Not that I mind it really. What I really mind is the fact that West Indies Cricket has fallen into kind of rut where the talent pipeline looks so dry. It is almost like a serene lake perched atop the Himalayas and rich in minerals running dry due to effects of global warming, leaving a true Cricket fan thirsty for more! So like the effects of global warming, this one also looks like an effort that will generate more buzz than inspire action!

What it means to a real cricket aficionado is hard to put down in words. When the mind’s eye closes itself and the grainy image of a Michael Holding whispering to the crease runs across, one knows what we have been robbed of, by the tide of time or apathy of administration. Put your blame where you like, but it is not easy to live with the fact that the West Indies of yore is neither a force to reckon with nor the minnows that we can totally ignore. That is the real pain.
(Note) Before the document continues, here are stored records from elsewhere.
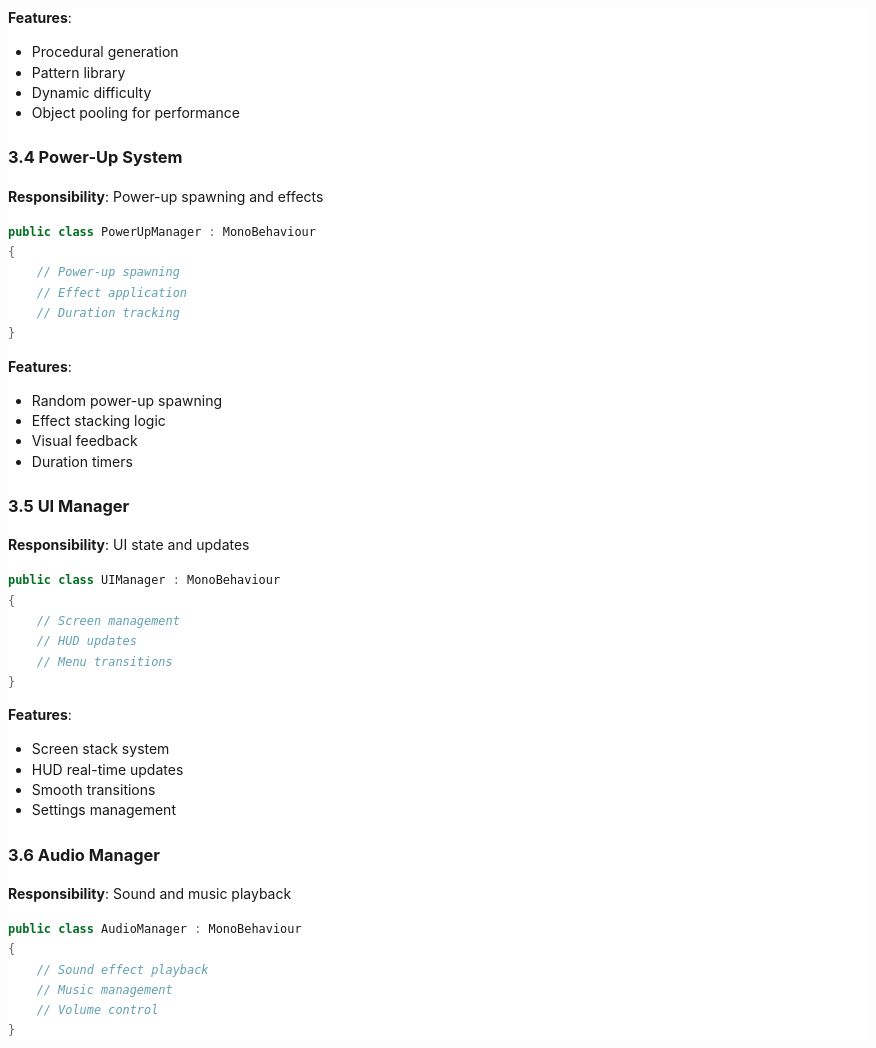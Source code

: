 **Features**:
- Procedural generation
- Pattern library
- Dynamic difficulty
- Object pooling for performance

### 3.4 Power-Up System
**Responsibility**: Power-up spawning and effects

```csharp
public class PowerUpManager : MonoBehaviour
{
    // Power-up spawning
    // Effect application
    // Duration tracking
}
```

**Features**:
- Random power-up spawning
- Effect stacking logic
- Visual feedback
- Duration timers

### 3.5 UI Manager
**Responsibility**: UI state and updates

```csharp
public class UIManager : MonoBehaviour
{
    // Screen management
    // HUD updates
    // Menu transitions
}
```

**Features**:
- Screen stack system
- HUD real-time updates
- Smooth transitions
- Settings management

### 3.6 Audio Manager
**Responsibility**: Sound and music playback

```csharp
public class AudioManager : MonoBehaviour
{
    // Sound effect playback
    // Music management
    // Volume control
}
```

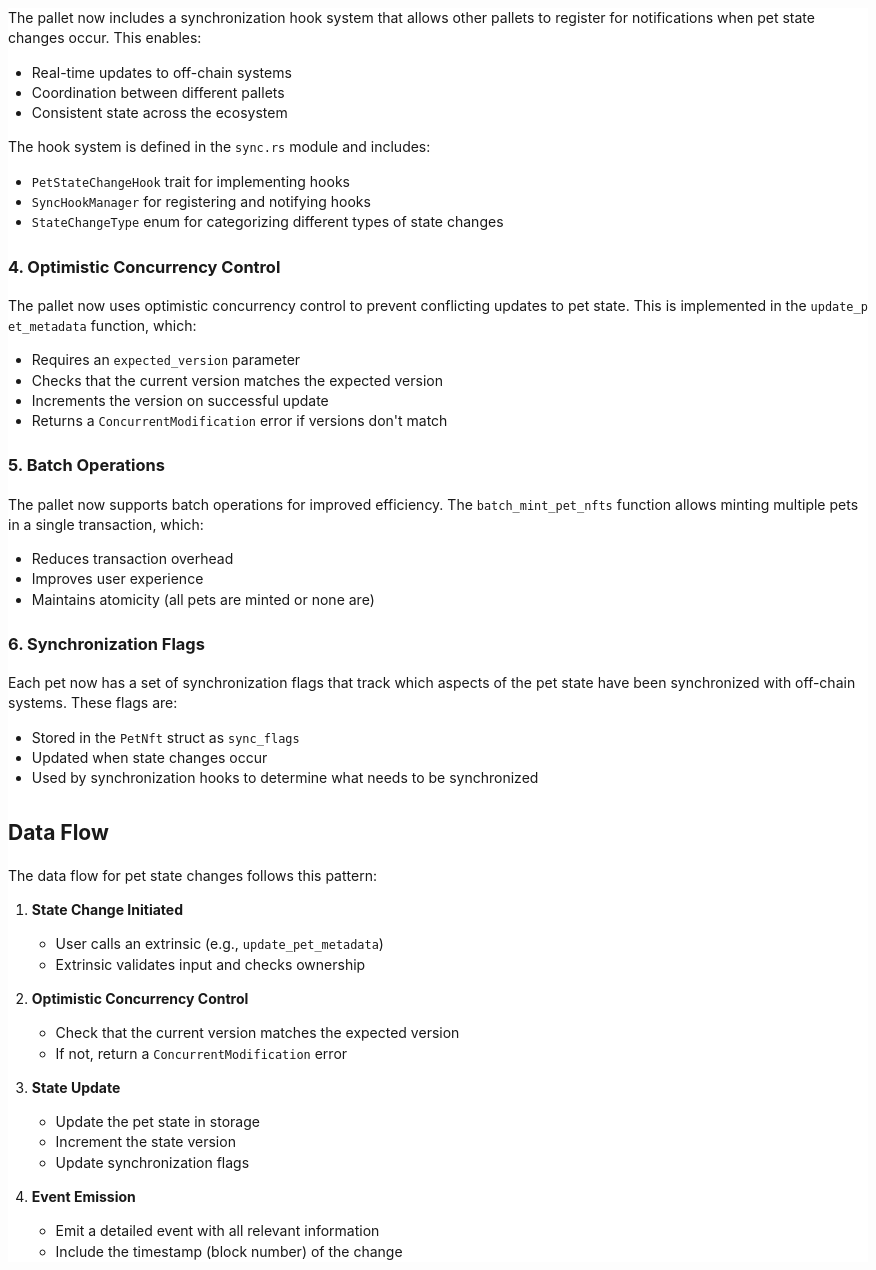The pallet now includes a synchronization hook system that allows other pallets to register for notifications when pet state changes occur. This enables:
- Real-time updates to off-chain systems
- Coordination between different pallets
- Consistent state across the ecosystem

The hook system is defined in the `sync.rs` module and includes:
- `PetStateChangeHook` trait for implementing hooks
- `SyncHookManager` for registering and notifying hooks
- `StateChangeType` enum for categorizing different types of state changes

### 4. Optimistic Concurrency Control

The pallet now uses optimistic concurrency control to prevent conflicting updates to pet state. This is implemented in the `update_pet_metadata` function, which:
- Requires an `expected_version` parameter
- Checks that the current version matches the expected version
- Increments the version on successful update
- Returns a `ConcurrentModification` error if versions don't match

### 5. Batch Operations

The pallet now supports batch operations for improved efficiency. The `batch_mint_pet_nfts` function allows minting multiple pets in a single transaction, which:
- Reduces transaction overhead
- Improves user experience
- Maintains atomicity (all pets are minted or none are)

### 6. Synchronization Flags

Each pet now has a set of synchronization flags that track which aspects of the pet state have been synchronized with off-chain systems. These flags are:
- Stored in the `PetNft` struct as `sync_flags`
- Updated when state changes occur
- Used by synchronization hooks to determine what needs to be synchronized

## Data Flow

The data flow for pet state changes follows this pattern:

1. **State Change Initiated**
   - User calls an extrinsic (e.g., `update_pet_metadata`)
   - Extrinsic validates input and checks ownership

2. **Optimistic Concurrency Control**
   - Check that the current version matches the expected version
   - If not, return a `ConcurrentModification` error

3. **State Update**
   - Update the pet state in storage
   - Increment the state version
   - Update synchronization flags

4. **Event Emission**
   - Emit a detailed event with all relevant information
   - Include the timestamp (block number) of the change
For every time a team visits those magic islands, one is greeted by the serene islands inhabited by the folks who know their Cricket, know how to enjoy the good life, sway to the delightful beats of calypso and reminisce the olden days of West Indies Cricket like it happened just the last night. The visiting teams came to West Indies with an intention to test themselves against a side that played like there was no tomorrow, ran in to scare with ball or walked up to the crease to intimidate.

Forget being challenged, the visiting teams hardly think West Indies to be a challenge anymore. In good ole’ days, a batsman transformed himself into a great batsman if he withstood the barrage of the West Indian pace quartet- a la Gavaskar. It was one frontier which every Cricketer worth his salt wanted to conquer. If you came out of a West Indies tour with your reputation intact, you as a bowler or a batsman could walk with your held high.

How things have changed in last couple of decades can be judged by the fact that Sachin Tendulkar decides to skip the test series, and so does Yuvraj Singh, who desperately needs to secure the test spot! West Indies now has become a ‘what’s the point’ kind of a tour for the players who get their adrenaline rushing the moment they think of visiting Australia, England, or South Africa.

The pride of the West Indian fan has taken a beating with the kind of players who have played in recent times, who have looked as interested in beating the opposition as Mr. Manmohan looks to be in fixing the corruption in India! The administrators have done no good either with their shabby treatment of players over the years. There has hardly been a good West Indian player in recent times who hasn’t had a run in with the West Indian Cricket Board.

Despite all that seems to be wrong with West Indian Cricket, every time Chris Gayle waves from the gallery one hopes that one day things will be back like those good old days. Every time one watches the highlights of Lara dispatching McGrath through cover and Darren Bravo does the encore, one grimaces with the thoughts of ‘what if’.

Sometimes I feel that if god had decided to play Cricket, he would have played it like they played in West Indies- with pure gay abandon, earthy yet refined, determined to win but sporting as always. Like one doesn’t grudge the God, one doesn’t the West Indies. Then I wonder why he has chosen to look the other way from this beautiful nation. Or from this beautiful game for that matter.